福田村事件

劇場にて。1923年9月、関東大震災の混乱の中、朝鮮人が井戸に毒を入れた等の流言蜚語(そもそもは日露戦争後の韓国併合以来日本人が朝鮮人を差別・弾圧してきたという自覚があればこその朝鮮人からの仕返しをおそれた過剰反応)が飛び交い、というより国家とマスコミが率先してそれをあおってきた結果の1つとして千葉県の福田村で偏見と恐怖に凝り固まった村人たちが讃岐からの行商人一行(彼らも穢多非人とさげすまれる部落出身者だった)を「鮮人」と決めつけて惨殺した事件をもとに、ドキュメンタリー映画「FAKE」「i-新聞記者ドキュメント-」の森達也監督が万人向け(いい意味でわかりやすい作り)のドラマ映画として製作し震災から100年後の今月1日に公開された、見るべき映画。

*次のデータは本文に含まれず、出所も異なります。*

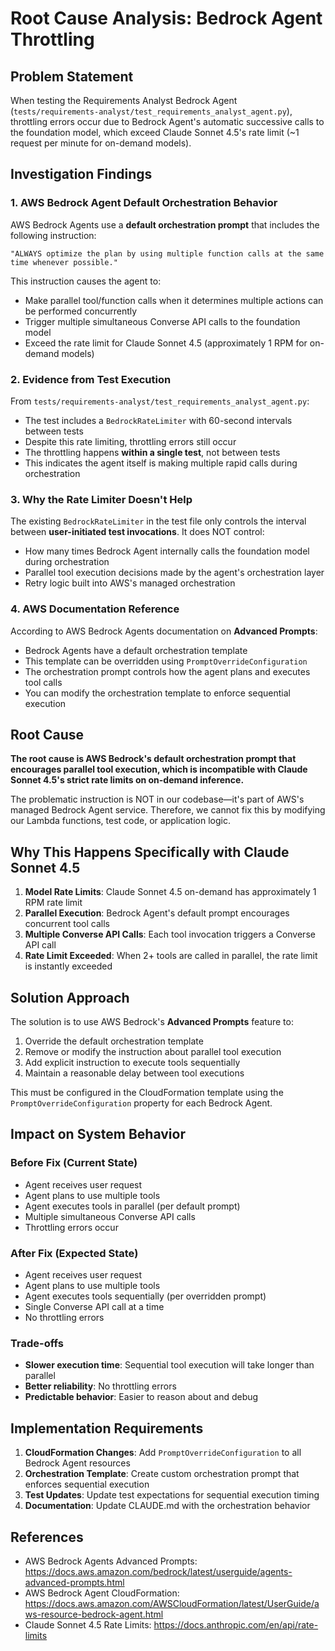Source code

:# Root Cause Analysis: Bedrock Agent Throttling

## Problem Statement

When testing the Requirements Analyst Bedrock Agent (`tests/requirements-analyst/test_requirements_analyst_agent.py`), throttling errors occur due to Bedrock Agent's automatic successive calls to the foundation model, which exceed Claude Sonnet 4.5's rate limit (~1 request per minute for on-demand models).

## Investigation Findings

### 1. AWS Bedrock Agent Default Orchestration Behavior

AWS Bedrock Agents use a **default orchestration prompt** that includes the following instruction:

```
"ALWAYS optimize the plan by using multiple function calls at the same time whenever possible."
```

This instruction causes the agent to:
- Make parallel tool/function calls when it determines multiple actions can be performed concurrently
- Trigger multiple simultaneous Converse API calls to the foundation model
- Exceed the rate limit for Claude Sonnet 4.5 (approximately 1 RPM for on-demand models)

### 2. Evidence from Test Execution

From `tests/requirements-analyst/test_requirements_analyst_agent.py`:
- The test includes a `BedrockRateLimiter` with 60-second intervals between tests
- Despite this rate limiting, throttling errors still occur
- The throttling happens **within a single test**, not between tests
- This indicates the agent itself is making multiple rapid calls during orchestration

### 3. Why the Rate Limiter Doesn't Help

The existing `BedrockRateLimiter` in the test file only controls the interval between **user-initiated test invocations**. It does NOT control:
- How many times Bedrock Agent internally calls the foundation model during orchestration
- Parallel tool execution decisions made by the agent's orchestration layer
- Retry logic built into AWS's managed orchestration

### 4. AWS Documentation Reference

According to AWS Bedrock Agents documentation on **Advanced Prompts**:
- Bedrock Agents have a default orchestration template
- This template can be overridden using `PromptOverrideConfiguration`
- The orchestration prompt controls how the agent plans and executes tool calls
- You can modify the orchestration template to enforce sequential execution

## Root Cause

**The root cause is AWS Bedrock's default orchestration prompt that encourages parallel tool execution, which is incompatible with Claude Sonnet 4.5's strict rate limits on on-demand inference.**

The problematic instruction is NOT in our codebase—it's part of AWS's managed Bedrock Agent service. Therefore, we cannot fix this by modifying our Lambda functions, test code, or application logic.

## Why This Happens Specifically with Claude Sonnet 4.5

1. **Model Rate Limits**: Claude Sonnet 4.5 on-demand has approximately 1 RPM rate limit
2. **Parallel Execution**: Bedrock Agent's default prompt encourages concurrent tool calls
3. **Multiple Converse API Calls**: Each tool invocation triggers a Converse API call
4. **Rate Limit Exceeded**: When 2+ tools are called in parallel, the rate limit is instantly exceeded

## Solution Approach

The solution is to use AWS Bedrock's **Advanced Prompts** feature to:
1. Override the default orchestration template
2. Remove or modify the instruction about parallel tool execution
3. Add explicit instruction to execute tools sequentially
4. Maintain a reasonable delay between tool executions

This must be configured in the CloudFormation template using the `PromptOverrideConfiguration` property for each Bedrock Agent.

## Impact on System Behavior

### Before Fix (Current State)
- Agent receives user request
- Agent plans to use multiple tools
- Agent executes tools in parallel (per default prompt)
- Multiple simultaneous Converse API calls
- Throttling errors occur

### After Fix (Expected State)
- Agent receives user request
- Agent plans to use multiple tools
- Agent executes tools sequentially (per overridden prompt)
- Single Converse API call at a time
- No throttling errors

### Trade-offs
- **Slower execution time**: Sequential tool execution will take longer than parallel
- **Better reliability**: No throttling errors
- **Predictable behavior**: Easier to reason about and debug

## Implementation Requirements

1. **CloudFormation Changes**: Add `PromptOverrideConfiguration` to all Bedrock Agent resources
2. **Orchestration Template**: Create custom orchestration prompt that enforces sequential execution
3. **Test Updates**: Update test expectations for sequential execution timing
4. **Documentation**: Update CLAUDE.md with the orchestration behavior

## References

- AWS Bedrock Agents Advanced Prompts: https://docs.aws.amazon.com/bedrock/latest/userguide/agents-advanced-prompts.html
- AWS Bedrock Agent CloudFormation: https://docs.aws.amazon.com/AWSCloudFormation/latest/UserGuide/aws-resource-bedrock-agent.html
- Claude Sonnet 4.5 Rate Limits: https://docs.anthropic.com/en/api/rate-limits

今どきの情報化社会とは対極の時代(とはいえまだ僅か100年前)の痛ましくいまわしい事件が今またSNSにも実生活にも根を張るネトウヨ差別意識と重なって暗澹となりつつもこの作品がじわじわと広がりを見せていることとキャストの充実の顔ぶれ(とりわけ水道橋博士がすばらしい)に劇中のキーワードの1つであろう「望(のぞみ。またはのぞむ)」も前向きに受けとめました。